Carl Bernstein

  • June 11, 2012

    by John Schachter

    Let me make one thing perfectly clear, Richard Nixon was worse than we ever knew or imagined. That’s the key takeaway from Bob Woodward and Carl Bernstein’s latest work in The Washington Post, some 36 years after their last joint byline. And as more and more tapes get released from Nixon’s time in office, we continue to see the pettiness, meanness, and darkness that consumed him.

    The intrepid reporting duo detail Nixon’s wars on many fronts – against the Democrats, the anti-war movement, the media, and history itself. But it’s Nixon’s war against the Constitution and the entire American system of justice that dominates his record.

    As we approach the 40th anniversary of Nixon’s astounding re-election in 1972 (and the 38th anniversary of his resignation), the enormity of his crimes and heinous actions have only become clearer over time.

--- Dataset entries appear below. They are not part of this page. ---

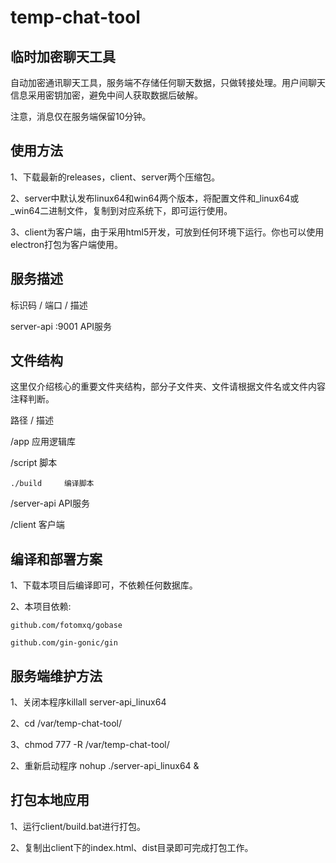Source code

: # temp-chat-tool

## 临时加密聊天工具

自动加密通讯聊天工具，服务端不存储任何聊天数据，只做转接处理。用户间聊天信息采用密钥加密，避免中间人获取数据后破解。

注意，消息仅在服务端保留10分钟。

## 使用方法

1、下载最新的releases，client、server两个压缩包。

2、server中默认发布linux64和win64两个版本，将配置文件和_linux64或_win64二进制文件，复制到对应系统下，即可运行使用。

3、client为客户端，由于采用html5开发，可放到任何环境下运行。你也可以使用electron打包为客户端使用。

## 服务描述

标识码 / 端口 / 描述

server-api          :9001   API服务

## 文件结构

这里仅介绍核心的重要文件夹结构，部分子文件夹、文件请根据文件名或文件内容注释判断。

路径 / 描述

/app 应用逻辑库

/script 脚本

    ./build     编译脚本

/server-api API服务

/client 客户端

## 编译和部署方案

1、下载本项目后编译即可，不依赖任何数据库。

2、本项目依赖:

    github.com/fotomxq/gobase

    github.com/gin-gonic/gin

## 服务端维护方法

1、关闭本程序killall server-api_linux64

2、cd /var/temp-chat-tool/

3、chmod 777 -R /var/temp-chat-tool/

2、重新启动程序 nohup ./server-api_linux64 &

## 打包本地应用

1、运行client/build.bat进行打包。

2、复制出client下的index.html、dist目录即可完成打包工作。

    Former Senate Judiciary Committee Chairman Sam Ervin (D-N.C.) said Watergate was Nixon’s attempt to “destroy, insofar as the presidential election of 1972 was concerned, the integrity of the process by which the President of the United States is nominated and elected.” But Woodward and Bernstein say that “Watergate was far more than that. At its most virulent, Watergate was a brazen and daring assault, led by Nixon himself, against the heart of American democracy: the Constitution, our system of free elections, the rule of law.”